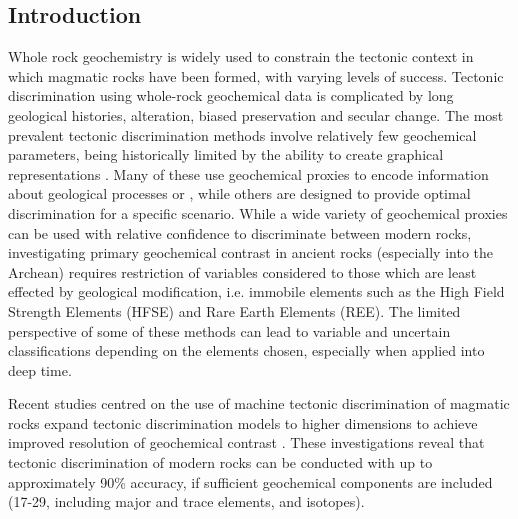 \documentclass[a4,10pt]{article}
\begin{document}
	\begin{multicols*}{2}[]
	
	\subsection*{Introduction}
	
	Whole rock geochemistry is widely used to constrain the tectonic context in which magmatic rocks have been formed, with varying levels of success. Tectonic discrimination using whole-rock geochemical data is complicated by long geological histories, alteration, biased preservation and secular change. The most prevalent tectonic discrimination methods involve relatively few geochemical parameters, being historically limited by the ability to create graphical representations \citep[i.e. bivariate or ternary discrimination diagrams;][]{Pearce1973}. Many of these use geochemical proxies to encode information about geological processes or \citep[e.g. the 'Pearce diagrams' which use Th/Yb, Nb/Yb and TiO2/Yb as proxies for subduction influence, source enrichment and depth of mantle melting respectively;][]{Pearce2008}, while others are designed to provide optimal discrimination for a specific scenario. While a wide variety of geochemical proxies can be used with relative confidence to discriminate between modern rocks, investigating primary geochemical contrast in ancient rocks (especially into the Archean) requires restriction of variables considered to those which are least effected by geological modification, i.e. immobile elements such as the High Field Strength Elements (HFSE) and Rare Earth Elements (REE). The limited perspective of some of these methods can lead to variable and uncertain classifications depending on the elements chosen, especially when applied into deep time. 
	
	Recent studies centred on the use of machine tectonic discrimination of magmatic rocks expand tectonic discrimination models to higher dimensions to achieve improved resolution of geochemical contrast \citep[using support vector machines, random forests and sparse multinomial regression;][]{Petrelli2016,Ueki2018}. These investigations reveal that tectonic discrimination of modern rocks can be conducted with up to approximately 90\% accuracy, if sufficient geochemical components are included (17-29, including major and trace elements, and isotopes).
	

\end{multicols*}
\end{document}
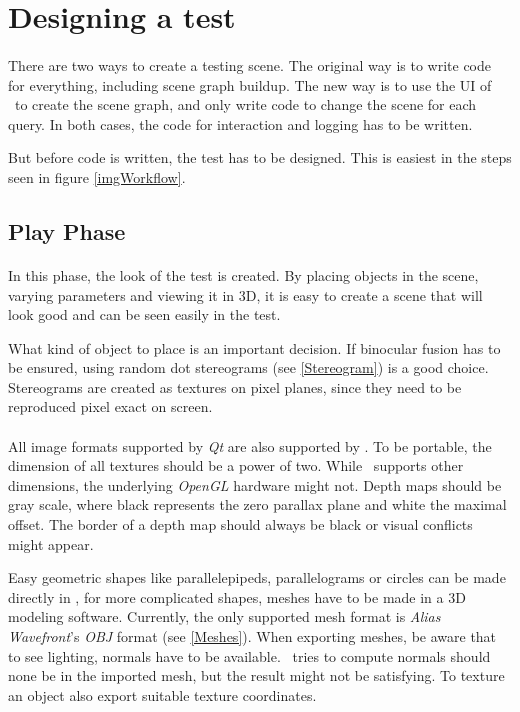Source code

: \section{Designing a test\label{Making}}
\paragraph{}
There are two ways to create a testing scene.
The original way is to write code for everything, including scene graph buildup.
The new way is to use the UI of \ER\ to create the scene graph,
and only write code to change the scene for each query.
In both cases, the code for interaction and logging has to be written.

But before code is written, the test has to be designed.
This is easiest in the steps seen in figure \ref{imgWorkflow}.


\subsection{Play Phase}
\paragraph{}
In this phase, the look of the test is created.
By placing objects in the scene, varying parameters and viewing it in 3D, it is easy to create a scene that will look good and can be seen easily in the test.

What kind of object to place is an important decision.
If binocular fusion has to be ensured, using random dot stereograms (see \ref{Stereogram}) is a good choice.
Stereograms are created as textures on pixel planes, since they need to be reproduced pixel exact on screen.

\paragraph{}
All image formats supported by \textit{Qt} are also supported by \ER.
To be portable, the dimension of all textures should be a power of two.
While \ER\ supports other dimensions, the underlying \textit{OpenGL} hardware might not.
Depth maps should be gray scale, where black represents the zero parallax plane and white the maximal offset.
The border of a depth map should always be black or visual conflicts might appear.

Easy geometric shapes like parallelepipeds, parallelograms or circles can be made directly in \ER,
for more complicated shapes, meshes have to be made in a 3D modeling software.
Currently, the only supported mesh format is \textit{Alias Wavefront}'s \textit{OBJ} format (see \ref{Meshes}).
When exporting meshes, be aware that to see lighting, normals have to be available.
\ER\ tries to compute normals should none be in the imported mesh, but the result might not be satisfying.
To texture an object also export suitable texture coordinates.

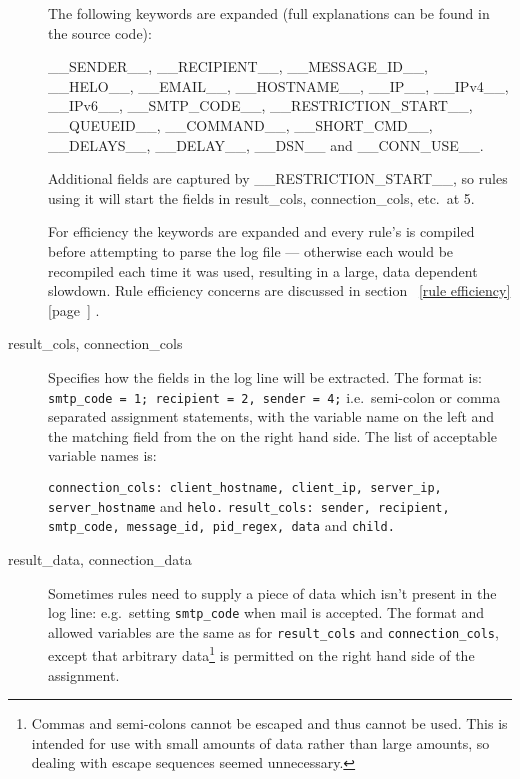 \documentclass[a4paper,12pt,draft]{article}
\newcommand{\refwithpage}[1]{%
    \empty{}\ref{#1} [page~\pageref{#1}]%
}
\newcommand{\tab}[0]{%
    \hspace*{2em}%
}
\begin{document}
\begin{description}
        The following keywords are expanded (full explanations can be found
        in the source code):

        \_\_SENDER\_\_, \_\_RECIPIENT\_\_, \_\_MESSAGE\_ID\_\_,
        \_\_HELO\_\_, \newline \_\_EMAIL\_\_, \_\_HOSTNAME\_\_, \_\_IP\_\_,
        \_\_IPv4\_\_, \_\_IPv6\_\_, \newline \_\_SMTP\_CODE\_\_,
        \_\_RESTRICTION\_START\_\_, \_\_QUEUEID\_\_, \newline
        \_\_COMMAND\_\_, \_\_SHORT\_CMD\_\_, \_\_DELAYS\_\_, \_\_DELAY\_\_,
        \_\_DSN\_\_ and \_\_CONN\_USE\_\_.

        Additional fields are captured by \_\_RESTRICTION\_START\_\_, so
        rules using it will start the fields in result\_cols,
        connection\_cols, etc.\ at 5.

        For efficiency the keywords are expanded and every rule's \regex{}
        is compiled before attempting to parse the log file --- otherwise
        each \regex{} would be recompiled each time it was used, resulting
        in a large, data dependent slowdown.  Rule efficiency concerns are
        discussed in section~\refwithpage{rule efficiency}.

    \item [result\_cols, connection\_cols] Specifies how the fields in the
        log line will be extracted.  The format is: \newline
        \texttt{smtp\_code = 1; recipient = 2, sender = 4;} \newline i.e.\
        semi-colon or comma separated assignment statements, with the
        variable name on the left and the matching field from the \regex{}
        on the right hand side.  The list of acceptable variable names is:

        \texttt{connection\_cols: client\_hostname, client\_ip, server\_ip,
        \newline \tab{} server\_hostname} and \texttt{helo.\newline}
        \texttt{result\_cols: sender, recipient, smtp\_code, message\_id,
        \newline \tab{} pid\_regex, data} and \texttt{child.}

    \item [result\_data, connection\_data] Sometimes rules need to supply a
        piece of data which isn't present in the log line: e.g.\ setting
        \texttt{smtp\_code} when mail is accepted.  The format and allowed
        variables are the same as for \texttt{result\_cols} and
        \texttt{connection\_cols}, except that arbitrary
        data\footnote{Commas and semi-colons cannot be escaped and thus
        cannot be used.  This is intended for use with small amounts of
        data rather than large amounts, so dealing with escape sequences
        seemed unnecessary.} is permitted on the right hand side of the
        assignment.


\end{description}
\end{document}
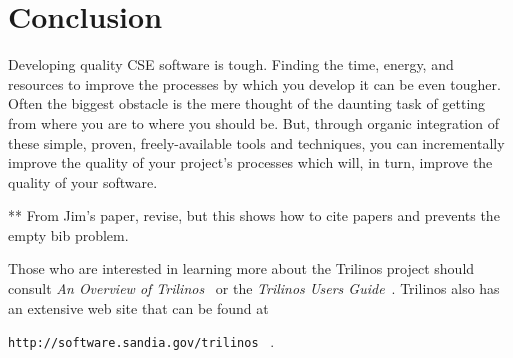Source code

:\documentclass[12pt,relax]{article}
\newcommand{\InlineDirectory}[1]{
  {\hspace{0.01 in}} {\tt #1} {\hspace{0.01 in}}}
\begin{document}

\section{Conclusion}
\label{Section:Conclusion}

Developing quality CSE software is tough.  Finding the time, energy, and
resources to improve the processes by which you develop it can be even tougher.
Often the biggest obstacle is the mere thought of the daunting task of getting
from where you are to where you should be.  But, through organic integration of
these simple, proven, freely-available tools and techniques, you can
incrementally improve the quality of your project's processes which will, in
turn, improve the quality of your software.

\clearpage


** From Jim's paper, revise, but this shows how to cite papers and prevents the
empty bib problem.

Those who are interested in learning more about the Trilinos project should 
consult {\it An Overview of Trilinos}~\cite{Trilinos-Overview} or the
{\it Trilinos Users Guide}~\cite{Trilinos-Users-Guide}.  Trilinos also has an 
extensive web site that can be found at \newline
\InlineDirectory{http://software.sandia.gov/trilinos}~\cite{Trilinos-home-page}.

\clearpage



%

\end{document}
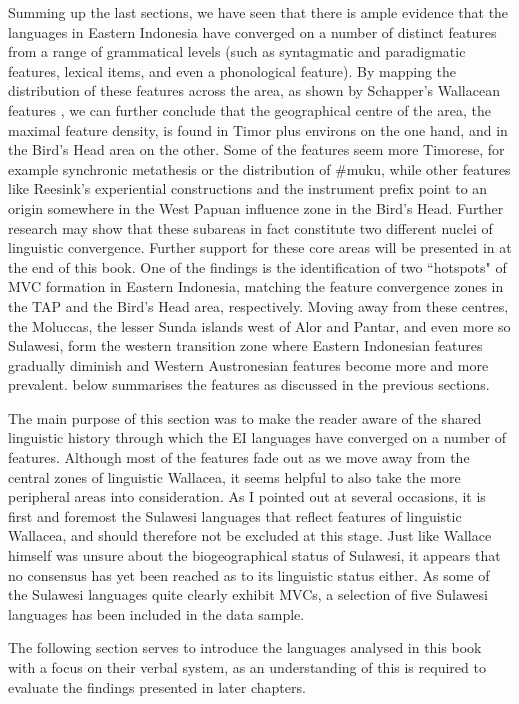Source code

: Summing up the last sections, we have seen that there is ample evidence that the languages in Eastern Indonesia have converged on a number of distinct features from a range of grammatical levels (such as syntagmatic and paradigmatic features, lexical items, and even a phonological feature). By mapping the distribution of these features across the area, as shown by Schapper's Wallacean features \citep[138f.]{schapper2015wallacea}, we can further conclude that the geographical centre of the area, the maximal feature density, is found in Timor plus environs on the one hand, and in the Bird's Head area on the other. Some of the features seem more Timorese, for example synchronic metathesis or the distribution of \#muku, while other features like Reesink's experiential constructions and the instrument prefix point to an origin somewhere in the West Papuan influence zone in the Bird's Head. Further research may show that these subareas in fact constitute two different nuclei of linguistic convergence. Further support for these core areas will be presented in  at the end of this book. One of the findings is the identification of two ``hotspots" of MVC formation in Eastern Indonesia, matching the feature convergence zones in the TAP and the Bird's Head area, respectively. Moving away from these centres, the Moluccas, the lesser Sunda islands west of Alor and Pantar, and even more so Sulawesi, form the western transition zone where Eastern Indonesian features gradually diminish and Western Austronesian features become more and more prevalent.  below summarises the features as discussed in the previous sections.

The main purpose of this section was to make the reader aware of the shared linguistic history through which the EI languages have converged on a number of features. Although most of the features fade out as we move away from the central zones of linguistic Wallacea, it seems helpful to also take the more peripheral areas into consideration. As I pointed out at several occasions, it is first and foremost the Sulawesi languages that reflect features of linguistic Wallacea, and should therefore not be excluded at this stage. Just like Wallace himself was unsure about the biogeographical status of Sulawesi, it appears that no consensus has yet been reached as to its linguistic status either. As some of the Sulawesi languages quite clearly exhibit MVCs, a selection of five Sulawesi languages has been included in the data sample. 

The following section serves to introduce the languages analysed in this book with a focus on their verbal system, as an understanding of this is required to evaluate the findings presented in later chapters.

...

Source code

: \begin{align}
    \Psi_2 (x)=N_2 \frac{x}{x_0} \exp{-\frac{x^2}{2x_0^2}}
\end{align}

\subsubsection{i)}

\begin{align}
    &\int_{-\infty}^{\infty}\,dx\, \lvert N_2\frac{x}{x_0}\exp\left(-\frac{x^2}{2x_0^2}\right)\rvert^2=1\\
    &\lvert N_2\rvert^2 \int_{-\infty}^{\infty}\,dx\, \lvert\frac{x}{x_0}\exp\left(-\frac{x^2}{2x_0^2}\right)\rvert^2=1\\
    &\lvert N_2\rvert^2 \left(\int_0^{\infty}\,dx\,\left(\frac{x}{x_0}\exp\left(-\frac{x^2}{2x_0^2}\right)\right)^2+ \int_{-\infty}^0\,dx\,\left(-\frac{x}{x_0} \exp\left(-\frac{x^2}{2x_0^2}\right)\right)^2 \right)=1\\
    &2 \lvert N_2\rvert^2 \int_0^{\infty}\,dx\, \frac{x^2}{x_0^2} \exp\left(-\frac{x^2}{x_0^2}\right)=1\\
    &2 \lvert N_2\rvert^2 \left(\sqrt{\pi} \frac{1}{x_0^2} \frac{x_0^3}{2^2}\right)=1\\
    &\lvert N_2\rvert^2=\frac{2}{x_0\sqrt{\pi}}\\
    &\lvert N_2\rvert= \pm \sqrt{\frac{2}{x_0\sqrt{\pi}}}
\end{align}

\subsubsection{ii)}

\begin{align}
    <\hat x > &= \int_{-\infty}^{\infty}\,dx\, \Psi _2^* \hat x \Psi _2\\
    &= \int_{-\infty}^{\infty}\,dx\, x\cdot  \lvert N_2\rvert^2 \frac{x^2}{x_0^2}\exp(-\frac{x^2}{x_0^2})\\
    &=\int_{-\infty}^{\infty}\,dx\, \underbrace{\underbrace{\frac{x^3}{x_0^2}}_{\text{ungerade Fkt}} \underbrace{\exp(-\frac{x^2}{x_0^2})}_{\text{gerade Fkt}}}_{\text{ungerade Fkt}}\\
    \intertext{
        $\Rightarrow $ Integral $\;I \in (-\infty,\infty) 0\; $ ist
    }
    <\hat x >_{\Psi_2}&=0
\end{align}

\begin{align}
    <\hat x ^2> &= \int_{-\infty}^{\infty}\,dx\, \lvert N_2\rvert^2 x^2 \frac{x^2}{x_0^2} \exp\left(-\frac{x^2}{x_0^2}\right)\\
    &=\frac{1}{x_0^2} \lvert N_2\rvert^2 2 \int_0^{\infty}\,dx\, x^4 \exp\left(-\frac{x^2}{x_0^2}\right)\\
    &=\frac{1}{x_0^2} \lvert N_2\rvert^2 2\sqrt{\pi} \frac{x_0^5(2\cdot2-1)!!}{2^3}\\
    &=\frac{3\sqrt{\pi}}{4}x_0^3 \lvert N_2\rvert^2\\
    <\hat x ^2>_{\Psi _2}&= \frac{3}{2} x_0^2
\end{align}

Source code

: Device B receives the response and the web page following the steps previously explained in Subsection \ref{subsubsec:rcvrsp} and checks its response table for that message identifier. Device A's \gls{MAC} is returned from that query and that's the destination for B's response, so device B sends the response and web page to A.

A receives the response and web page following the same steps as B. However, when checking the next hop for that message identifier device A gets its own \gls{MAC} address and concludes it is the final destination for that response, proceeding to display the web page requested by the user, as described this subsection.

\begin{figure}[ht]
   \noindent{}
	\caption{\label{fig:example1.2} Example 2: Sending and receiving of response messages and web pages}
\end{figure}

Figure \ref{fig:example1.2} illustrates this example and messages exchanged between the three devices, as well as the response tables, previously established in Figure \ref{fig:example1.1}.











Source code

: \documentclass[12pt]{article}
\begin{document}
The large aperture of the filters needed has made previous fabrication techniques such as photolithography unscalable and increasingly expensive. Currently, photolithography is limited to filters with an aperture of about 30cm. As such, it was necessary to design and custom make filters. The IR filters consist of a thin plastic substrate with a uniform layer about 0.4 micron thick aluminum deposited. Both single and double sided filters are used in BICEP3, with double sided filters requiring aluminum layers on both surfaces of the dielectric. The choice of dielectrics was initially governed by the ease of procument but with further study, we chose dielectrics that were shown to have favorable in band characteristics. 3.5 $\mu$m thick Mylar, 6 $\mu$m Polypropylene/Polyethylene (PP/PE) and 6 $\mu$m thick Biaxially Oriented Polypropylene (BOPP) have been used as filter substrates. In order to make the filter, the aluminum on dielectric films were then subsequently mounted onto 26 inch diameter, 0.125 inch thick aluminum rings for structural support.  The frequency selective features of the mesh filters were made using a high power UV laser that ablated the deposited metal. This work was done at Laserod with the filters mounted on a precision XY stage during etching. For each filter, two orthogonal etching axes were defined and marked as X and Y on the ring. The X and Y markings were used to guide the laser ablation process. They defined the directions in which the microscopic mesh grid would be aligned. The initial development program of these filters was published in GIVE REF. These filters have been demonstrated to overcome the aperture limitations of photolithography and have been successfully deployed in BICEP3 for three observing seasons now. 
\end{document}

* * *

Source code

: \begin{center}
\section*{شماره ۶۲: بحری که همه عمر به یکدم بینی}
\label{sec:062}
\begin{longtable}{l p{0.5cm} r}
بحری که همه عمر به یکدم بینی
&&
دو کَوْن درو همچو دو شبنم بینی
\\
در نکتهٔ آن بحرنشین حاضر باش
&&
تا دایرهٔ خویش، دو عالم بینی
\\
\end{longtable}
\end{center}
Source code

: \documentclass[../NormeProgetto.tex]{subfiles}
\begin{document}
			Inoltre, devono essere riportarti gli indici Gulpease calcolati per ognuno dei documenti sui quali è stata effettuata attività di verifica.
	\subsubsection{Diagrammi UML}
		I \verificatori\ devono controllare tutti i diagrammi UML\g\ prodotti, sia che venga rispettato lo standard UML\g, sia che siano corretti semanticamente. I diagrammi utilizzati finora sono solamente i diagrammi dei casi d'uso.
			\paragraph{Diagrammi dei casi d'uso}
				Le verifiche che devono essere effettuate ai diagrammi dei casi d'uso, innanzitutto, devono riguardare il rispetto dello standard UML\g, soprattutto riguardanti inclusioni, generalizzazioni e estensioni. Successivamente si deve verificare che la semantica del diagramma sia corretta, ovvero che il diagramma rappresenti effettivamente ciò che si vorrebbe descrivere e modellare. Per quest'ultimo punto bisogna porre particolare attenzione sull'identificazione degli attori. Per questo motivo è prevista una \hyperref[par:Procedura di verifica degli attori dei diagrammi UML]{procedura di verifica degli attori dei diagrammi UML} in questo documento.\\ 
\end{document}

▸ WHAT YOU NEED TO DO
All lines in the entries above that hold the word "infty" need to be copied.

▸ EXERCISE OUTPUT
    &\int_{-\infty}^{\infty}\,dx\, \lvert N_2\frac{x}{x_0}\exp\left(-\frac{x^2}{2x_0^2}\right)\rvert^2=1\\
    &\lvert N_2\rvert^2 \int_{-\infty}^{\infty}\,dx\, \lvert\frac{x}{x_0}\exp\left(-\frac{x^2}{2x_0^2}\right)\rvert^2=1\\
    &\lvert N_2\rvert^2 \left(\int_0^{\infty}\,dx\,\left(\frac{x}{x_0}\exp\left(-\frac{x^2}{2x_0^2}\right)\right)^2+ \int_{-\infty}^0\,dx\,\left(-\frac{x}{x_0} \exp\left(-\frac{x^2}{2x_0^2}\right)\right)^2 \right)=1\\
    &2 \lvert N_2\rvert^2 \int_0^{\infty}\,dx\, \frac{x^2}{x_0^2} \exp\left(-\frac{x^2}{x_0^2}\right)=1\\
    <\hat x > &= \int_{-\infty}^{\infty}\,dx\, \Psi _2^* \hat x \Psi _2\\
    &= \int_{-\infty}^{\infty}\,dx\, x\cdot  \lvert N_2\rvert^2 \frac{x^2}{x_0^2}\exp(-\frac{x^2}{x_0^2})\\
    &=\int_{-\infty}^{\infty}\,dx\, \underbrace{\underbrace{\frac{x^3}{x_0^2}}_{\text{ungerade Fkt}} \underbrace{\exp(-\frac{x^2}{x_0^2})}_{\text{gerade Fkt}}}_{\text{ungerade Fkt}}\\
        $\Rightarrow $ Integral $\;I \in (-\infty,\infty) 0\; $ ist
    <\hat x ^2> &= \int_{-\infty}^{\infty}\,dx\, \lvert N_2\rvert^2 x^2 \frac{x^2}{x_0^2} \exp\left(-\frac{x^2}{x_0^2}\right)\\
    &=\frac{1}{x_0^2} \lvert N_2\rvert^2 2 \int_0^{\infty}\,dx\, x^4 \exp\left(-\frac{x^2}{x_0^2}\right)\\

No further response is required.